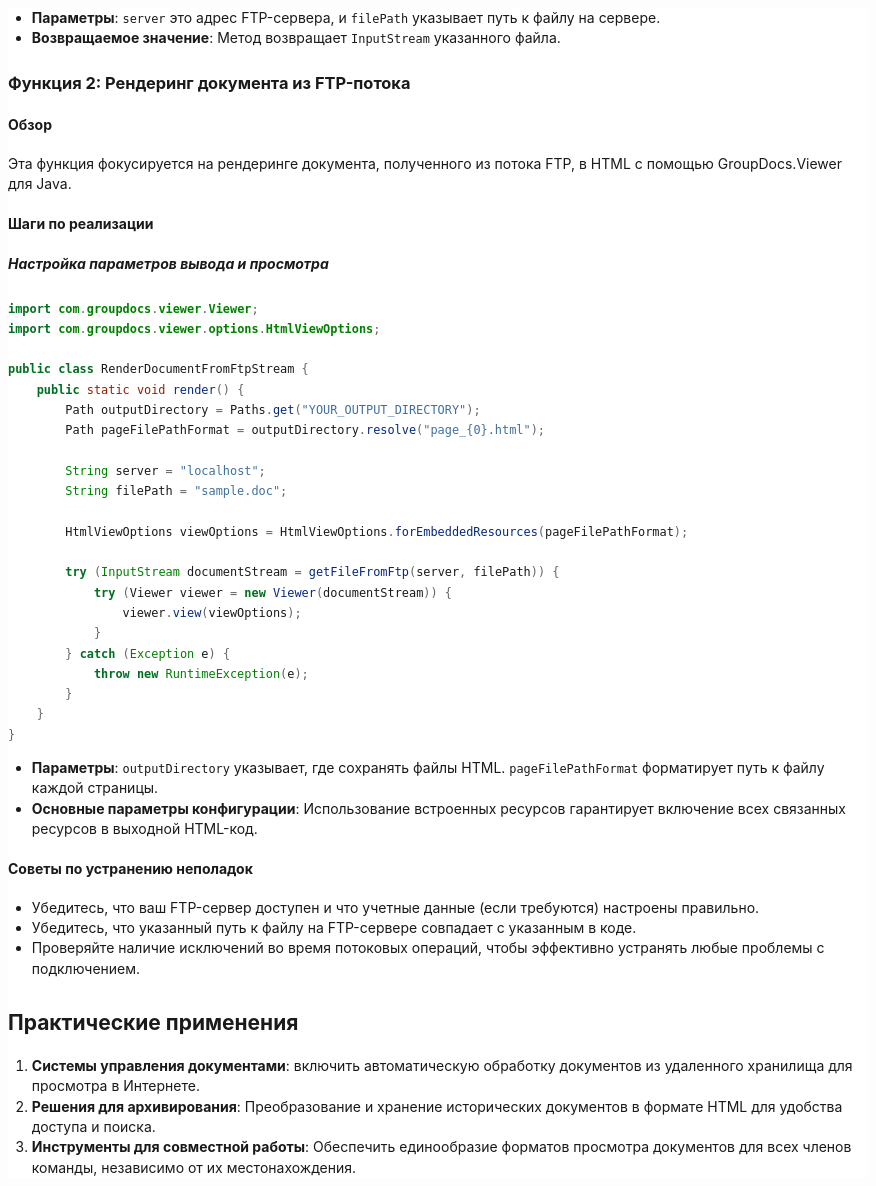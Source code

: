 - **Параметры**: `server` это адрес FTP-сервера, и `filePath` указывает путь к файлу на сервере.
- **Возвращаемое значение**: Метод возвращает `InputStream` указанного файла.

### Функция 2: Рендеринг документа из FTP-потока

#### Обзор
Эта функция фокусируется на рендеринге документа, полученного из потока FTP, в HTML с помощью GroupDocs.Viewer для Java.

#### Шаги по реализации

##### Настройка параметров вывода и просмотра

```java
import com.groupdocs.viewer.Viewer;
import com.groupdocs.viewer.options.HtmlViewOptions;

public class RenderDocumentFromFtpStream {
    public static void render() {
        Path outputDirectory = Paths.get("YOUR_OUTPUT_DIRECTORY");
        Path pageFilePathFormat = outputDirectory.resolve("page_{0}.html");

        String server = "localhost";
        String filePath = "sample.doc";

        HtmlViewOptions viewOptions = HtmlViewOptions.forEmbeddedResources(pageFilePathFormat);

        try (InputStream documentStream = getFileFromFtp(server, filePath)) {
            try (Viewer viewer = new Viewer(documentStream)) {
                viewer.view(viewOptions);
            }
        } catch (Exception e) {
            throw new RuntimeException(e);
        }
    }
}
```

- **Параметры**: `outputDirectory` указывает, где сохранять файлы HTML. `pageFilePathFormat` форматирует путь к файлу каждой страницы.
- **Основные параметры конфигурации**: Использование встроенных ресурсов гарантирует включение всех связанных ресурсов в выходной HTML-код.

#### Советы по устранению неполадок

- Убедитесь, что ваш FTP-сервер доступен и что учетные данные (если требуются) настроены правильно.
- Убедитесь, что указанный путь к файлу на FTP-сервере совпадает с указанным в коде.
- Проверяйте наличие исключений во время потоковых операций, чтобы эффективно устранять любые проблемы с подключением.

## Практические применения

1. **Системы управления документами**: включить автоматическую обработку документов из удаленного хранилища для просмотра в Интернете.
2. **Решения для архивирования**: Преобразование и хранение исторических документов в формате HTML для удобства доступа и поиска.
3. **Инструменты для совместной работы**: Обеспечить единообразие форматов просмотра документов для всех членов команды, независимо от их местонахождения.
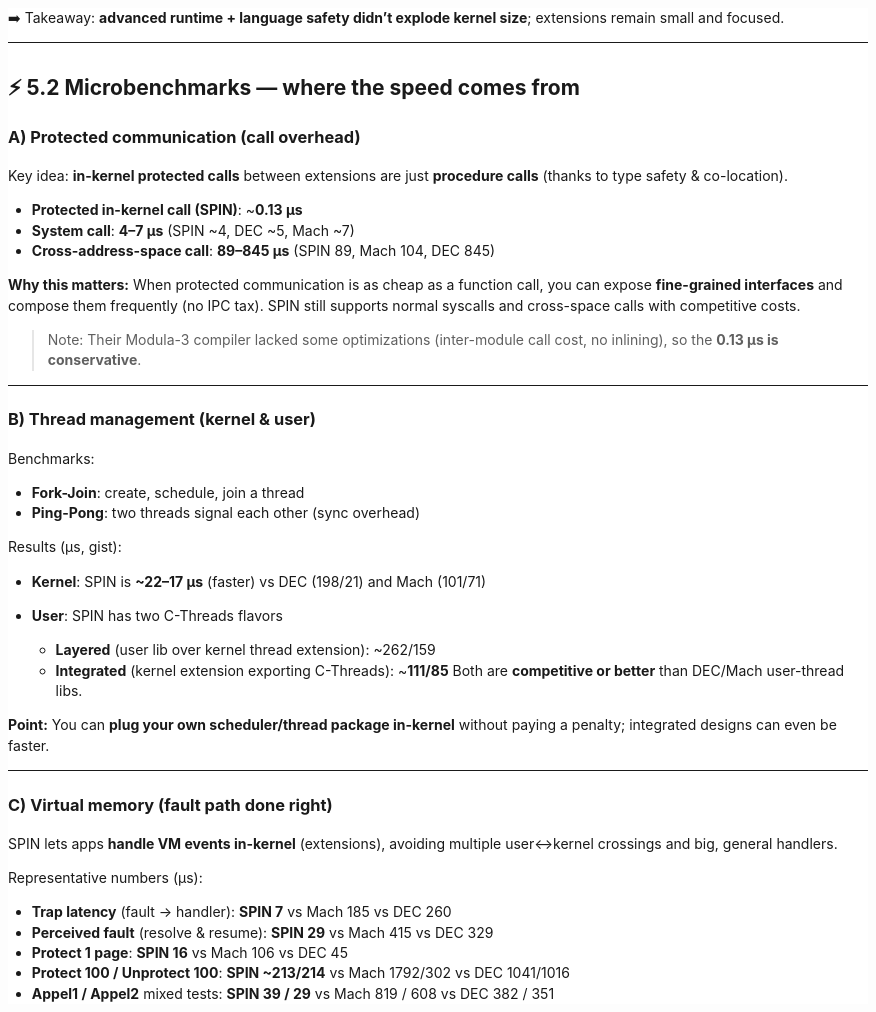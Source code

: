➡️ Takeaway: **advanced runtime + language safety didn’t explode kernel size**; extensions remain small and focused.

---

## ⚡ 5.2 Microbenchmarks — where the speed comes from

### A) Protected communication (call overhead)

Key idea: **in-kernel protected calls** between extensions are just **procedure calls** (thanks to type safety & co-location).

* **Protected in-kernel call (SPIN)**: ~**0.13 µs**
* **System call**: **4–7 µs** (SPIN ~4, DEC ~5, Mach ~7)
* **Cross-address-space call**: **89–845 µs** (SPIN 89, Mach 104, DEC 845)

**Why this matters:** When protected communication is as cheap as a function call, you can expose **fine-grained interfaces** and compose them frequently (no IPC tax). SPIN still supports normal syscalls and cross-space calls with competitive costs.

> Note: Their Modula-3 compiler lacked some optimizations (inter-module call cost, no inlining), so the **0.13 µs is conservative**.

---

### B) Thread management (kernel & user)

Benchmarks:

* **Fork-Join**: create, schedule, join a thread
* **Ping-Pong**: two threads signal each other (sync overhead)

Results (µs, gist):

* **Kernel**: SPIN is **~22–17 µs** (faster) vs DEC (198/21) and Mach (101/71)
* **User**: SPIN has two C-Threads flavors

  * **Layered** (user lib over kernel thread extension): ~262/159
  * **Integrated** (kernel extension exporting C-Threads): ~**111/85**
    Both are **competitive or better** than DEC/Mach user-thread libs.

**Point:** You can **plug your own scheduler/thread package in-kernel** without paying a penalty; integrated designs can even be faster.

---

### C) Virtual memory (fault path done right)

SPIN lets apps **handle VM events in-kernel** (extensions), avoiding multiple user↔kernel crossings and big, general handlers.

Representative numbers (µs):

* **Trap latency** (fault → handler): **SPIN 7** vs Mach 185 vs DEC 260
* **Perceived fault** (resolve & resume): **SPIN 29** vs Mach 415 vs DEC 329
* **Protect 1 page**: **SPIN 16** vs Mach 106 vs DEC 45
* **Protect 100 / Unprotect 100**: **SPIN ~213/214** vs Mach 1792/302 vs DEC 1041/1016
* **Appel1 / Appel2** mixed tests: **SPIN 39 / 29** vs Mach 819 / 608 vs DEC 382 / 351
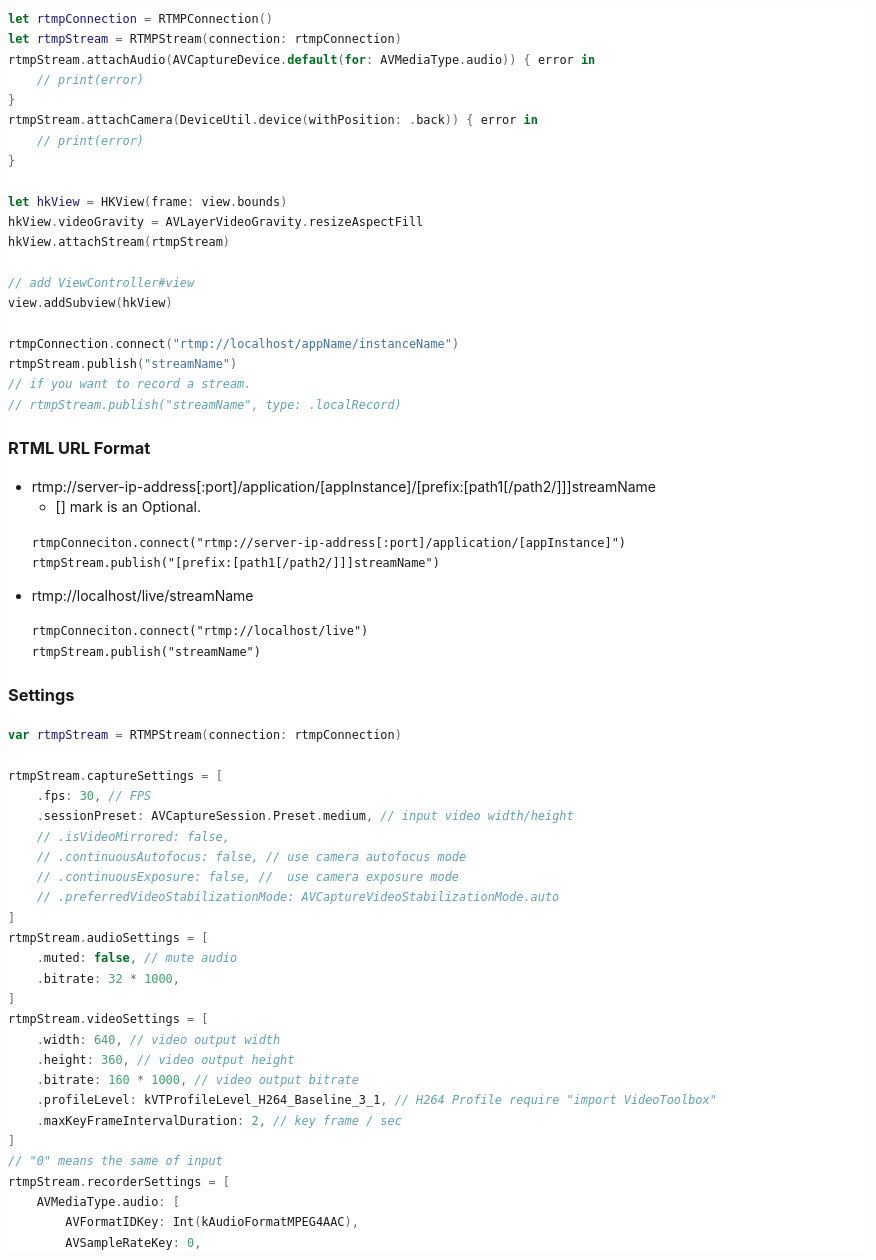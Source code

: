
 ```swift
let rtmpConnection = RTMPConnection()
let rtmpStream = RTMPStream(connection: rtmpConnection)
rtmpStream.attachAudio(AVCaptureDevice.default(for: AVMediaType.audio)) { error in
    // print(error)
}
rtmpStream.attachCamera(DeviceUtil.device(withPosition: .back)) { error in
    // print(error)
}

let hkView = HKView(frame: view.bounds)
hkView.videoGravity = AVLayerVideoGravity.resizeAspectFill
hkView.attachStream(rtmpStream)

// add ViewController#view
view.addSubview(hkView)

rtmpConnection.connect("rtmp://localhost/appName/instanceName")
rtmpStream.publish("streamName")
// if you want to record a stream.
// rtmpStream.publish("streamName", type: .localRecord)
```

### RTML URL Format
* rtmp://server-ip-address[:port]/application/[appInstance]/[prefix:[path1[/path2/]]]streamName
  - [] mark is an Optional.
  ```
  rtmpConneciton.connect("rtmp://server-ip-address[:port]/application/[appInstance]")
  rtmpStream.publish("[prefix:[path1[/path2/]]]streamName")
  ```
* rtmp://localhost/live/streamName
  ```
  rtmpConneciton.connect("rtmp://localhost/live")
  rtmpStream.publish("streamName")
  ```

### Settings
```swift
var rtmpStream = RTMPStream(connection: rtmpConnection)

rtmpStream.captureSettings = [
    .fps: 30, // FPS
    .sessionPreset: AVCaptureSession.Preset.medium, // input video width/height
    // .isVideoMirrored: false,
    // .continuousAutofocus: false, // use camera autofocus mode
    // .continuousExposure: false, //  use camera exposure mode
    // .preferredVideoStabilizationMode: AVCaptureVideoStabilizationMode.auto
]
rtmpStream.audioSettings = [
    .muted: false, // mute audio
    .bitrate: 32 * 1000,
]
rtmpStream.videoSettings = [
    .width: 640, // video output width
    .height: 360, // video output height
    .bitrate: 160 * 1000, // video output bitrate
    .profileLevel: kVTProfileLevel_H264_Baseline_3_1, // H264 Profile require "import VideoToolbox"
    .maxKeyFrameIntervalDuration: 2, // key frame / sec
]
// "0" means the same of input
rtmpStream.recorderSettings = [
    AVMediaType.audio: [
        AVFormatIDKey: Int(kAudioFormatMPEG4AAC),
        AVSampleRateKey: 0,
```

· · ·

_PROBLEM_.
The copy you write must hold every record verbatim and none of the pictures.

_YOUR SOLUTION_.
Source code

: - **Параметры**: `server` это адрес FTP-сервера, и `filePath` указывает путь к файлу на сервере.
- **Возвращаемое значение**: Метод возвращает `InputStream` указанного файла.

### Функция 2: Рендеринг документа из FTP-потока

#### Обзор
Эта функция фокусируется на рендеринге документа, полученного из потока FTP, в HTML с помощью GroupDocs.Viewer для Java.

#### Шаги по реализации

##### Настройка параметров вывода и просмотра

```java
import com.groupdocs.viewer.Viewer;
import com.groupdocs.viewer.options.HtmlViewOptions;

public class RenderDocumentFromFtpStream {
    public static void render() {
        Path outputDirectory = Paths.get("YOUR_OUTPUT_DIRECTORY");
        Path pageFilePathFormat = outputDirectory.resolve("page_{0}.html");

        String server = "localhost";
        String filePath = "sample.doc";

        HtmlViewOptions viewOptions = HtmlViewOptions.forEmbeddedResources(pageFilePathFormat);

        try (InputStream documentStream = getFileFromFtp(server, filePath)) {
            try (Viewer viewer = new Viewer(documentStream)) {
                viewer.view(viewOptions);
            }
        } catch (Exception e) {
            throw new RuntimeException(e);
        }
    }
}
```

- **Параметры**: `outputDirectory` указывает, где сохранять файлы HTML. `pageFilePathFormat` форматирует путь к файлу каждой страницы.
- **Основные параметры конфигурации**: Использование встроенных ресурсов гарантирует включение всех связанных ресурсов в выходной HTML-код.

#### Советы по устранению неполадок

- Убедитесь, что ваш FTP-сервер доступен и что учетные данные (если требуются) настроены правильно.
- Убедитесь, что указанный путь к файлу на FTP-сервере совпадает с указанным в коде.
- Проверяйте наличие исключений во время потоковых операций, чтобы эффективно устранять любые проблемы с подключением.

## Практические применения

1. **Системы управления документами**: включить автоматическую обработку документов из удаленного хранилища для просмотра в Интернете.
2. **Решения для архивирования**: Преобразование и хранение исторических документов в формате HTML для удобства доступа и поиска.
3. **Инструменты для совместной работы**: Обеспечить единообразие форматов просмотра документов для всех членов команды, независимо от их местонахождения.
Source code

:➡️ Takeaway: **advanced runtime + language safety didn’t explode kernel size**; extensions remain small and focused.

---

## ⚡ 5.2 Microbenchmarks — where the speed comes from

### A) Protected communication (call overhead)

Key idea: **in-kernel protected calls** between extensions are just **procedure calls** (thanks to type safety & co-location).

* **Protected in-kernel call (SPIN)**: ~**0.13 µs**
* **System call**: **4–7 µs** (SPIN ~4, DEC ~5, Mach ~7)
* **Cross-address-space call**: **89–845 µs** (SPIN 89, Mach 104, DEC 845)

**Why this matters:** When protected communication is as cheap as a function call, you can expose **fine-grained interfaces** and compose them frequently (no IPC tax). SPIN still supports normal syscalls and cross-space calls with competitive costs.

> Note: Their Modula-3 compiler lacked some optimizations (inter-module call cost, no inlining), so the **0.13 µs is conservative**.

---

### B) Thread management (kernel & user)

Benchmarks:

* **Fork-Join**: create, schedule, join a thread
* **Ping-Pong**: two threads signal each other (sync overhead)

Results (µs, gist):

* **Kernel**: SPIN is **~22–17 µs** (faster) vs DEC (198/21) and Mach (101/71)
* **User**: SPIN has two C-Threads flavors

  * **Layered** (user lib over kernel thread extension): ~262/159
  * **Integrated** (kernel extension exporting C-Threads): ~**111/85**
    Both are **competitive or better** than DEC/Mach user-thread libs.

**Point:** You can **plug your own scheduler/thread package in-kernel** without paying a penalty; integrated designs can even be faster.

---

### C) Virtual memory (fault path done right)

SPIN lets apps **handle VM events in-kernel** (extensions), avoiding multiple user↔kernel crossings and big, general handlers.

Representative numbers (µs):

* **Trap latency** (fault → handler): **SPIN 7** vs Mach 185 vs DEC 260
* **Perceived fault** (resolve & resume): **SPIN 29** vs Mach 415 vs DEC 329
* **Protect 1 page**: **SPIN 16** vs Mach 106 vs DEC 45
* **Protect 100 / Unprotect 100**: **SPIN ~213/214** vs Mach 1792/302 vs DEC 1041/1016
* **Appel1 / Appel2** mixed tests: **SPIN 39 / 29** vs Mach 819 / 608 vs DEC 382 / 351
Source code

:
 ```swift
let rtmpConnection = RTMPConnection()
let rtmpStream = RTMPStream(connection: rtmpConnection)
rtmpStream.attachAudio(AVCaptureDevice.default(for: AVMediaType.audio)) { error in
    // print(error)
}
rtmpStream.attachCamera(DeviceUtil.device(withPosition: .back)) { error in
    // print(error)
}

let hkView = HKView(frame: view.bounds)
hkView.videoGravity = AVLayerVideoGravity.resizeAspectFill
hkView.attachStream(rtmpStream)

// add ViewController#view
view.addSubview(hkView)

rtmpConnection.connect("rtmp://localhost/appName/instanceName")
rtmpStream.publish("streamName")
// if you want to record a stream.
// rtmpStream.publish("streamName", type: .localRecord)
```

### RTML URL Format
* rtmp://server-ip-address[:port]/application/[appInstance]/[prefix:[path1[/path2/]]]streamName
  - [] mark is an Optional.
  ```
  rtmpConneciton.connect("rtmp://server-ip-address[:port]/application/[appInstance]")
  rtmpStream.publish("[prefix:[path1[/path2/]]]streamName")
  ```
* rtmp://localhost/live/streamName
  ```
  rtmpConneciton.connect("rtmp://localhost/live")
  rtmpStream.publish("streamName")
  ```

### Settings
```swift
var rtmpStream = RTMPStream(connection: rtmpConnection)

rtmpStream.captureSettings = [
    .fps: 30, // FPS
    .sessionPreset: AVCaptureSession.Preset.medium, // input video width/height
    // .isVideoMirrored: false,
    // .continuousAutofocus: false, // use camera autofocus mode
    // .continuousExposure: false, //  use camera exposure mode
    // .preferredVideoStabilizationMode: AVCaptureVideoStabilizationMode.auto
]
rtmpStream.audioSettings = [
    .muted: false, // mute audio
    .bitrate: 32 * 1000,
]
rtmpStream.videoSettings = [
    .width: 640, // video output width
    .height: 360, // video output height
    .bitrate: 160 * 1000, // video output bitrate
    .profileLevel: kVTProfileLevel_H264_Baseline_3_1, // H264 Profile require "import VideoToolbox"
    .maxKeyFrameIntervalDuration: 2, // key frame / sec
]
// "0" means the same of input
rtmpStream.recorderSettings = [
    AVMediaType.audio: [
        AVFormatIDKey: Int(kAudioFormatMPEG4AAC),
        AVSampleRateKey: 0,
```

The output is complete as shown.